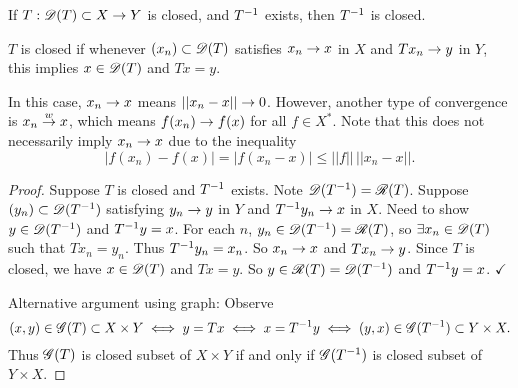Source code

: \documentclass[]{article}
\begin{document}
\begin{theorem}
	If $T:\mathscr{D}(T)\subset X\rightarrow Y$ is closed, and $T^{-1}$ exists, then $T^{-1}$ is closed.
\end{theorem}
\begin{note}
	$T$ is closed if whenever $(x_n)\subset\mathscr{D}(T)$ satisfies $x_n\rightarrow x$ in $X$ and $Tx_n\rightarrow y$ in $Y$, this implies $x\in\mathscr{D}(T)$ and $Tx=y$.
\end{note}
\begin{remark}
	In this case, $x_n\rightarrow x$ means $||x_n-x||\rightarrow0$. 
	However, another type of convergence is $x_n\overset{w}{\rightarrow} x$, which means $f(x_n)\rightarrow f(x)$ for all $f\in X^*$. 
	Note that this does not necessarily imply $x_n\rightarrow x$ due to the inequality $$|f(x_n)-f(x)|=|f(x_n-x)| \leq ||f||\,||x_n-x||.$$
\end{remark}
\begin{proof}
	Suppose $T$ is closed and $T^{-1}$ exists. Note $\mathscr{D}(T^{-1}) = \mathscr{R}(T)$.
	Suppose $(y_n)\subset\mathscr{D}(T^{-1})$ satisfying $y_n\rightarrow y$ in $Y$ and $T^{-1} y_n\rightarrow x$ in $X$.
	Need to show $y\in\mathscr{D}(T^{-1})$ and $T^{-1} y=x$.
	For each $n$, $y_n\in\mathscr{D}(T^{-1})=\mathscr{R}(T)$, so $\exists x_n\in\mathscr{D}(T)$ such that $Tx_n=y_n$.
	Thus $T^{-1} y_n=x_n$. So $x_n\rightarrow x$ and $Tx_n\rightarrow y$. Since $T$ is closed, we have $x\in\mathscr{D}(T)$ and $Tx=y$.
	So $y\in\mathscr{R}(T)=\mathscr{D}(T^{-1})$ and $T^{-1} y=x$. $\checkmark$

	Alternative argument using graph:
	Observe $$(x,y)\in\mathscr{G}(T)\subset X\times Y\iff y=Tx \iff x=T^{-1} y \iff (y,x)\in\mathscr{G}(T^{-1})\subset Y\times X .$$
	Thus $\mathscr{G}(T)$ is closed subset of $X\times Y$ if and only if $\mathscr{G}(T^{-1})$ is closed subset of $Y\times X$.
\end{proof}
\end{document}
◆ ◆ ◆
TASK REQUIREMENTS. From the line with "Suppose $T$ is" through the final line of the records, return each line exactly. Leave out the rest.

PROBLEM SOLUTION.
	Suppose $T$ is closed and $T^{-1}$ exists. Note $\mathscr{D}(T^{-1}) = \mathscr{R}(T)$.
	Suppose $(y_n)\subset\mathscr{D}(T^{-1})$ satisfying $y_n\rightarrow y$ in $Y$ and $T^{-1} y_n\rightarrow x$ in $X$.
	Need to show $y\in\mathscr{D}(T^{-1})$ and $T^{-1} y=x$.
	For each $n$, $y_n\in\mathscr{D}(T^{-1})=\mathscr{R}(T)$, so $\exists x_n\in\mathscr{D}(T)$ such that $Tx_n=y_n$.
	Thus $T^{-1} y_n=x_n$. So $x_n\rightarrow x$ and $Tx_n\rightarrow y$. Since $T$ is closed, we have $x\in\mathscr{D}(T)$ and $Tx=y$.
	So $y\in\mathscr{R}(T)=\mathscr{D}(T^{-1})$ and $T^{-1} y=x$. $\checkmark$

	Alternative argument using graph:
	Observe $$(x,y)\in\mathscr{G}(T)\subset X\times Y\iff y=Tx \iff x=T^{-1} y \iff (y,x)\in\mathscr{G}(T^{-1})\subset Y\times X .$$
	Thus $\mathscr{G}(T)$ is closed subset of $X\times Y$ if and only if $\mathscr{G}(T^{-1})$ is closed subset of $Y\times X$.
\end{proof}
\end{document}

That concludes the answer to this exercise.